Olympic medal record

Representing Ethiopia

Men's athletics

All-Africa Games

= Bekana Daba =

Ethiopian long-distance runner

Bekana Daba (born 29 July 1988 in Welega, Oromia Region) is an Ethiopian long-distance runner who specialises in the 5000 metres and marathon distances.

==Biography==
He was selected to compete at the 2007 World Championships in Athletics but he finished eleventh in his heat and did not make the final. He won the Carlsbad 5000 in his first ever 5 km road race, beating Abreham Cherkos in a time of 13:19. At the 2009 World Championships in Athletics, he finished sixth in his 5000 m heat, however he just didn't make the final, losing out to Chakir Boujattaoui. Running at the Rock ‘n’ Roll Las Vegas Half Marathon, he set a Nevada state record of 1:01:40 on the way to victory.
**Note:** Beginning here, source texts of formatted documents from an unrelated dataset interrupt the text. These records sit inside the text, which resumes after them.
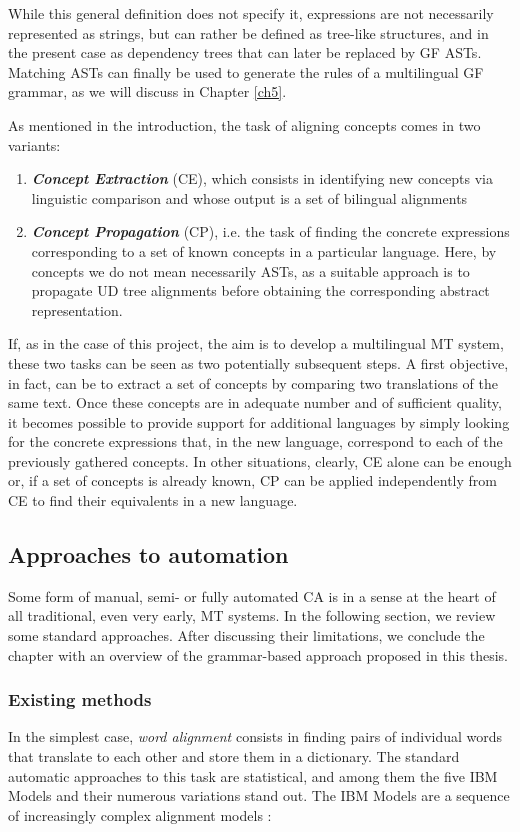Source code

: While this general definition does not specify it, expressions are not necessarily represented as strings, but can rather be defined as tree-like structures, and in the present case as dependency trees that can later be replaced by GF ASTs. Matching ASTs can finally be used to generate the rules of a multilingual GF grammar, as we will discuss in Chapter \ref{ch5}. \smallskip

As mentioned in the introduction, the task of aligning concepts comes in two variants:
\begin{enumerate}
    \item \textbf{\textit{Concept Extraction}} (CE), which consists in identifying new concepts via linguistic comparison and whose output is a set of bilingual alignments
    \item \textbf{\textit{Concept Propagation}} (CP), i.e. the task of finding the concrete expressions corresponding to a set of known concepts in a particular language. Here, by concepts we do not mean necessarily ASTs, as a suitable approach is to propagate UD tree alignments before obtaining the corresponding abstract representation.
\end{enumerate} \smallskip

If, as in the case of this project, the aim is to develop a multilingual MT system, these two tasks can be seen as two potentially subsequent steps. A first objective, in fact, can be to extract a set of concepts by comparing two translations of the same text. Once these concepts are in adequate number and of sufficient quality, it becomes possible to provide support for additional languages by simply looking for the concrete expressions that, in the new language, correspond to each of the previously gathered concepts. In other situations, clearly, CE alone can be enough or, if a set of concepts is already known, CP can be applied independently from CE to find their equivalents in a new language.

\subsection{Approaches to automation} 
Some form of manual, semi- or fully automated CA is in a sense at the heart of all traditional, even very early, MT systems. 
In the following section, we review some standard approaches. After discussing their limitations, we conclude the chapter with an overview of the grammar-based approach proposed in this thesis.

\subsubsection{Existing methods} \label{statmt}  
In the simplest case, \textit{word alignment} consists in finding pairs of individual words that translate to each other and store them in a dictionary. 
The standard automatic approaches to this task are statistical, and among them the five IBM Models \cite{ibm} and their numerous variations stand out. 
The IBM Models are a sequence of increasingly complex alignment models \cite{bitext}: \smallskip

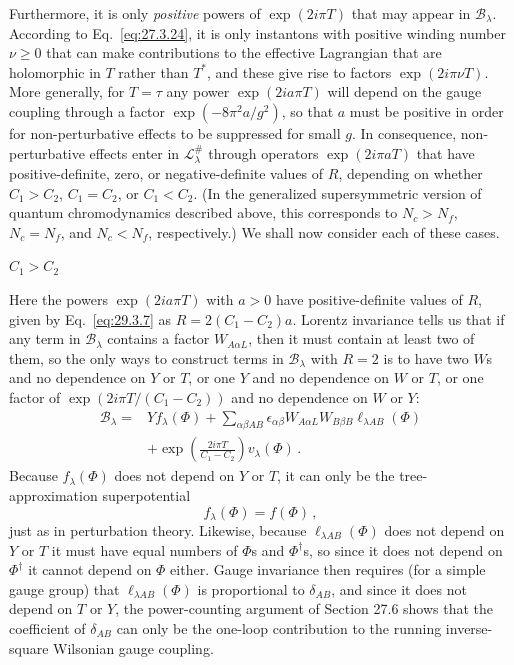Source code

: Furthermore, it is only \emph{positive} powers of \(\exp(2i\pi T)\) that
may appear in \(\mathcal{B}_\lambda\). According to
Eq.~\eqref{eq:27.3.24}, it is only instantons with positive winding number
\(\nu\geq0\) that can make contributions to the effective Lagrangian that
are holomorphic in \(T\) rather than \(T^*\), and these give rise to
factors \(\exp(2i\pi\nu T)\). More generally, for \(T=\tau\) any power
\(\exp(2ia\pi T)\) will depend on the gauge coupling through a factor
\(\exp(-8\pi^2a/g^2)\), so that \(a\) must be positive in order for
non-perturbative effects to be suppressed for small \(g\). In consequence,
non-perturbative effects enter in \(\mathcal{L}^{\#}_\lambda\) through
operators \(\exp(2i\pi aT)\) that have positive-definite, zero, or
negative-definite values of \(R\), depending on whether \(C_1>C_2\),
\(C_1=C_2\), or \(C_1<C_2\). (In the generalized supersymmetric version
of quantum chromodynamics described above, this corresponds to \(N_c>N_f\),
\(N_c=N_f\), and \(N_c<N_f\), respectively.) We shall now consider each
of these cases.

\begin{center}
  \(C_1>C_2\)
\end{center}

Here the powers \(\exp(2ia\pi T)\) with \(a>0\) have positive-definite
values of \(R\), given by Eq.~\eqref{eq:29.3.7} as
\(R=2(C_1-C_2)a\). Lorentz invariance tells us that if any term in
\(\mathcal{B}_\lambda\) contains a factor \(W_{A\alpha L}\), then it must
contain at least two of them, so the only ways to construct terms in
\(\mathcal{B}_\lambda\) with \(R=2\) is to have two \(W\)s and no
dependence on \(Y\) or \(T\), or one \(Y\) and no dependence on \(W\) or
\(T\), or one factor of \(\exp(2i\pi T/(C_1-C_2))\) and no dependence
on \(W\) or \(Y\):
\begin{equation}
  \begin{aligned}
  \mathcal{B}_\lambda
  ={}&
  Yf_\lambda(\Phi)
  +\sum_{\alpha\beta AB}
  \epsilon_{\alpha\beta}W_{A\alpha L}W_{B\beta B}
  \ell_{\lambda AB}(\Phi)
  \\
  &+\exp\left(\frac{2i\pi T}{C_1-C_2}\right)v_\lambda(\Phi)\,.
  \end{aligned}
  \tag{29.3.9}\label{eq:29.3.9}
\end{equation}
Because \(f_\lambda(\Phi)\) does not depend on \(Y\) or \(T\), it can only
be the tree-approximation superpotential
\begin{equation}
  f_\lambda(\Phi)=f(\Phi)\,,
  \tag{29.3.10}\label{eq:29.3.10}
\end{equation}
just as in perturbation theory. Likewise, because
\(\ell_{\lambda AB}(\Phi)\) does not depend on \(Y\) or \(T\) it must
have equal numbers of \(\Phi\)s and \(\Phi^\dagger\)s, so since it does
not depend on \(\Phi^\dagger\) it cannot depend on \(\Phi\) either. Gauge
invariance then requires (for a simple gauge group) that
\(\ell_{\lambda AB}(\Phi)\) is proportional to \(\delta_{AB}\), and since
it does not depend on \(T\) or \(Y\), the power-counting argument of
Section 27.6 shows that the coefficient of \(\delta_{AB}\) can only be the
one-loop contribution to the running inverse-square Wilsonian gauge
coupling.

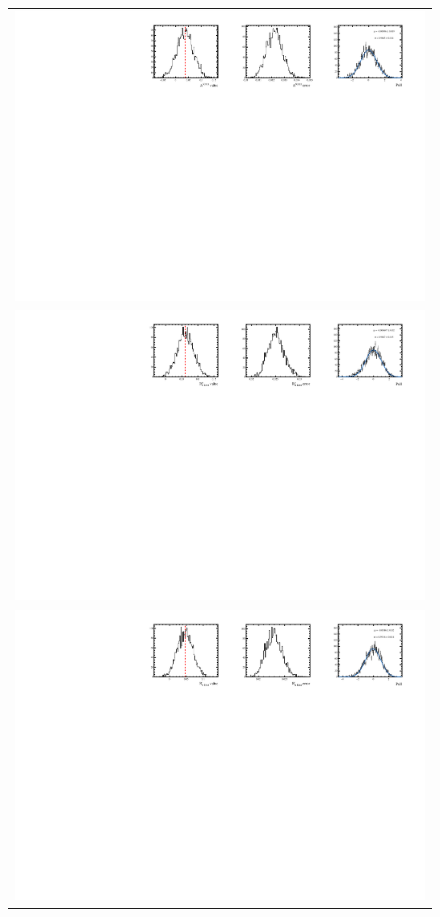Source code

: \begin{figure}
  \centering
  \begin{tabular}{c}
\includegraphics[width=\textwidth]{ANA_resources/Plots/Data_fit/FitterBias//A_signal_Kpipipi.pdf} \\
\includegraphics[width=\textwidth]{ANA_resources/Plots/Data_fit/FitterBias//R_signal_piKpipi_plus.pdf} \\
\includegraphics[width=\textwidth]{ANA_resources/Plots/Data_fit/FitterBias//R_signal_piKpipi_minus.pdf} \\

\end{tabular}
\end{figure}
He ran in the 2010 New York City Half Marathon and set a personal best of 1:01:23 for fourth place. He began to work towards a step up to the marathon distance at the end of the year and won at the inaugural Ethiopian Clubs Cross Country Championships as part of his preparations, defeating marathon runner Feyisa Lilesa. He ran at the 2010 Amsterdam Marathon and finished in twelfth with a time of 2:14:40.

He was much more successful on his second attempt at the distance as he broke the course record to win the Houston Marathon in January 2011, running a Texas state record of 2:07:04 hours to finish four minutes ahead of the competition. The mark was achieved in spite of the rainy conditions and his lead was so significant that in the final stages of the race he decided to stop at a nearby portable toilet for a bathroom break. At the 2011 Chicago Marathon he ran a time of 2:07:59 hours for fourth place behind a Kenyan trio. In his first race of 2012, he failed to finish at the Lake Biwa Marathon.